A–D: Sequential fluoroscopic images exhibiting the technique of reinserting the dilator into the sheath to retrieve the main piece of the SL2 sheath’s fragments. E, F: Using an Amplatz Goose Neck Snare Kit (ev3 Inc, Plymouth, MN) (arrow), the 5-cm piece of the tip was successfully grasped inside the common femoral vein and removed out through the upsized 12F short sheath without any complications. CS = coronary sinus catheter; LAO = left anterior oblique view; RAO = right anterior oblique view; SL2 = SL2 transseptal sheath.

Figure 2.

Figure 2

A, B: Fluoroscopic images exhibiting a hepatic venogram and the location of the embolized 1-cm fragment of the broken SL2 sheath (arrow). C, D: Using smaller-sized gooseneck snares and coronary angiographic catheters to retrieve this small fragment proved to be futile. E: A Whisper wire was passed through the embolized tip of the sheath, and then a coronary angioplasty balloon was advanced into the broken tip and inflated within it. F: The inflated balloon firmly affixed the tip, and the tip was successfully removed without any complications. JR4 = JR4 coronary angiographic catheter; Snr = 4F Snare catheter. The other abbreviations are as in Figure 1.

Figure 3.

Figure 3

A: A fluoroscopic image exhibiting the successful removal of the 1-cm embolized tip together with the inflated balloon and 12F venous sheath through the groin. Note that the backup guidewire was left in the right femoral vein for a new 12F sheath to be advanced over it later. B: A picture exhibiting the layout of all equipment used for this retrieval procedure. C: A magnified picture exhibiting the broken fragments. Note that the sheath tubing was found to be fractured in several locations but remained connected by the braided wires.

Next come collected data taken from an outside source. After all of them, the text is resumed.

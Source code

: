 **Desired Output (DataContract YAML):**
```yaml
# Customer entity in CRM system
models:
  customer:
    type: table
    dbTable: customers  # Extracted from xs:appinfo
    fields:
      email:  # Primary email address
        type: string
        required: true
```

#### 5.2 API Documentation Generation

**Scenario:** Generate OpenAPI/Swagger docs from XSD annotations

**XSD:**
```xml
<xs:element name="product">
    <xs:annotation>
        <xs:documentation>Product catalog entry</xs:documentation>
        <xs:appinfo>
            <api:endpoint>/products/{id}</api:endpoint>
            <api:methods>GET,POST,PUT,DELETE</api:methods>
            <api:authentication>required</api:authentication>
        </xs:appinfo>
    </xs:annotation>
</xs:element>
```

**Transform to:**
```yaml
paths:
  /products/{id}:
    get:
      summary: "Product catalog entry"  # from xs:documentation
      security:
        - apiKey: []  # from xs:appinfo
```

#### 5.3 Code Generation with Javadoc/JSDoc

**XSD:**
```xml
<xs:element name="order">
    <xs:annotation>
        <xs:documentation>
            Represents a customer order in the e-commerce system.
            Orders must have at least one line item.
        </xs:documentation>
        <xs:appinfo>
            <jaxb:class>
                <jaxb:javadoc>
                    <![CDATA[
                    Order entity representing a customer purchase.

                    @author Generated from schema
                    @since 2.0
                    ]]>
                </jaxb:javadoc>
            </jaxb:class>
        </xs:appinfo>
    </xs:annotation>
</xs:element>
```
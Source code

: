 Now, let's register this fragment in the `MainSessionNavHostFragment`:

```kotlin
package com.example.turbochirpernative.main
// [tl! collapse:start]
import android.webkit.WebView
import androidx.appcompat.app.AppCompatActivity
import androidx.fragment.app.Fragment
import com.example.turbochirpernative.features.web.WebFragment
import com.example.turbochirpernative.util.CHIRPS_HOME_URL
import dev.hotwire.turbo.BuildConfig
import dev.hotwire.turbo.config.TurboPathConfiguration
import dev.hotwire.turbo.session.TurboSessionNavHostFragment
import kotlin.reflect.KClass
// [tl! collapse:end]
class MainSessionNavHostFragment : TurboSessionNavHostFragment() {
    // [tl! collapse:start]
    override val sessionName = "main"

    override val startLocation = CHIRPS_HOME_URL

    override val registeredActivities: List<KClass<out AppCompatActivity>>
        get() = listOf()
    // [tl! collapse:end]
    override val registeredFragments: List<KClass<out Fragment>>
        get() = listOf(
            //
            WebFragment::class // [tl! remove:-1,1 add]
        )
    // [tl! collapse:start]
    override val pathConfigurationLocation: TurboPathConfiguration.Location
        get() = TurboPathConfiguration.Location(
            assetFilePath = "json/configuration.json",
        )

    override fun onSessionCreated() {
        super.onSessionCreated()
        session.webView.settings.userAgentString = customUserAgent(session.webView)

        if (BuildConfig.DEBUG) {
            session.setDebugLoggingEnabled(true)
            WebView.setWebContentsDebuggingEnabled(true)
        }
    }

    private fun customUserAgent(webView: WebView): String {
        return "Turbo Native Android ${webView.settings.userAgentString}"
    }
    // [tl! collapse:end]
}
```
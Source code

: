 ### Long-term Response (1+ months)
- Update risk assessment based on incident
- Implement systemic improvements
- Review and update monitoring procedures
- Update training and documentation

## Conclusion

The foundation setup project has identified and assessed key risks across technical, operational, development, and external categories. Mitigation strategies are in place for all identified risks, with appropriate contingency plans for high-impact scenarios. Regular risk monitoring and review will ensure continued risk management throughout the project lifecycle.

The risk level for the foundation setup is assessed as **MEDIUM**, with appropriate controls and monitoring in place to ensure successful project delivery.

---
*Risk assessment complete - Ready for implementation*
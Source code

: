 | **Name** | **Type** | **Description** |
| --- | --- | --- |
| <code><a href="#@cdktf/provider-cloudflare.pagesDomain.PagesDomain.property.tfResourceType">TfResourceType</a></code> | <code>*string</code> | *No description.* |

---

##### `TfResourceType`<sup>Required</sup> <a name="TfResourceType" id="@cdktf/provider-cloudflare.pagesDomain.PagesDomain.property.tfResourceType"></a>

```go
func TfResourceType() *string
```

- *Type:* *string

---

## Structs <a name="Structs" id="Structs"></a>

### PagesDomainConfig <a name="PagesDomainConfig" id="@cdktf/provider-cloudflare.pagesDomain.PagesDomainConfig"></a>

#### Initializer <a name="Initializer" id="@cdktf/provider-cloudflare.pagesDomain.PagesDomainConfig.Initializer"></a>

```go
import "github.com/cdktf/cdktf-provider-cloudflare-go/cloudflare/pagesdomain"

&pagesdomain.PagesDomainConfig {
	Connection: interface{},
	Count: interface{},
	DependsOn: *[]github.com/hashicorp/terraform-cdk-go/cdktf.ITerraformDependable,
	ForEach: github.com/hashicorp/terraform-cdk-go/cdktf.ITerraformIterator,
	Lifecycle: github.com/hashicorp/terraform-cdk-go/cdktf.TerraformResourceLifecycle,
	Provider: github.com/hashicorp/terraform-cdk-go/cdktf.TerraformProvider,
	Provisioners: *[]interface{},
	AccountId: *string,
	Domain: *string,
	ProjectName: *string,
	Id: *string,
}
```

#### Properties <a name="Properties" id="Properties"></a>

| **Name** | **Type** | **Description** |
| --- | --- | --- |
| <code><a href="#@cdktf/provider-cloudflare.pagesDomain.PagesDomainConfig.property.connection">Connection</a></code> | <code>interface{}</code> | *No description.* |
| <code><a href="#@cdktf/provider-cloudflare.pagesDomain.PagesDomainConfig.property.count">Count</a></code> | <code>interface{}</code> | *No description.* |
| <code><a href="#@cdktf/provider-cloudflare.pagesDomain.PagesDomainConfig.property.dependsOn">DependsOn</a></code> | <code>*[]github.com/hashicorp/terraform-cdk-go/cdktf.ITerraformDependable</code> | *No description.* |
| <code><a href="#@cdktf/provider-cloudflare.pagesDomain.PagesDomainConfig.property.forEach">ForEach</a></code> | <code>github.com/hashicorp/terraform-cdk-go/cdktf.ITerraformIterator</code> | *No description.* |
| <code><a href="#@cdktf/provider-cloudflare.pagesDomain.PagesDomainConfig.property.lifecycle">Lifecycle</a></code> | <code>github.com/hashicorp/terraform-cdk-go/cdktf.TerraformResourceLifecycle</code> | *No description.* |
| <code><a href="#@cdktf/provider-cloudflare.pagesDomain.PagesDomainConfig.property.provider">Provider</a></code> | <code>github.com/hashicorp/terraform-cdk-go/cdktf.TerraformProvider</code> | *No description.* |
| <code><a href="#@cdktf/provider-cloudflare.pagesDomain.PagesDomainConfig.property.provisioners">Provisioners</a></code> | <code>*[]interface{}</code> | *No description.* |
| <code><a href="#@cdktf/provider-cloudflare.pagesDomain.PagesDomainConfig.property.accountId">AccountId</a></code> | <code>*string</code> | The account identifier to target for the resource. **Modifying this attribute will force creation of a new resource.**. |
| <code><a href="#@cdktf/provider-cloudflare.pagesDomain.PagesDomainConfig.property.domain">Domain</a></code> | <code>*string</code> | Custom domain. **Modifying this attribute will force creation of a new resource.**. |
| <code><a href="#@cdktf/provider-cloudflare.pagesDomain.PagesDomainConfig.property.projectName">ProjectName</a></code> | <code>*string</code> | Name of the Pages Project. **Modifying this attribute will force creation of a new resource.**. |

Our institutional investigation revealed that the fractured sheath did not expire and there were no other defective devices in storage. The fractured sheath was returned to the manufacturer for an investigation. The findings of the investigation were as follows: (1) the introducer sheath had been fractured in multiple locations along its length and the distal tip was detached from the sheath; (2) the fractured tubing remained connected by the braided wires; (3) several cracks were noted throughout the length of the sheath; and (4) the sheath tubing was a light-yellow color. The investigation report concluded that the cause of the fractured sheath was consistent with a poor product storage leading to material degradation from light exposure. It was unclear how long the sheath had been in storage before use. However, it should not have been stored in our electrophysiology laboratory for a long period because our institute was a high-volume center and a lot of SL2 sheaths had been used regularly. All sheaths had been stored in locations without any direct sunlight once they had been delivered to our hospital.

Discussion

Multiple case studies have demonstrated a successful retrieval of a broken catheter using a gooseneck snare and balloon1, 2, 3, 4, 5, 6 with2,4,6 or without1,3,5 the combined use of a large-diameter preshaped or steerable sheath. In those cases, a large fragment of the broken catheter was retrieved. When a catheter is broken into multiple small fragments, a retrieval of all of them would be challenging. If a small broken fragment were to embolize into a peripheral vessel, its retrieval would become more challenging. Previous studies demonstrated a successful retrieval using a balloon inflated distally from a large fragment of a broken catheter,3, 4, 5 but that technique was not successful in this case because a small fragment of a broken sheath had embolized into a vessel acutely branching from the inferior vena cava. This report illustrated a modified retrieval technique using a balloon inflated within the small fragment of the sheath that was successful in such an extremely challenging scenario.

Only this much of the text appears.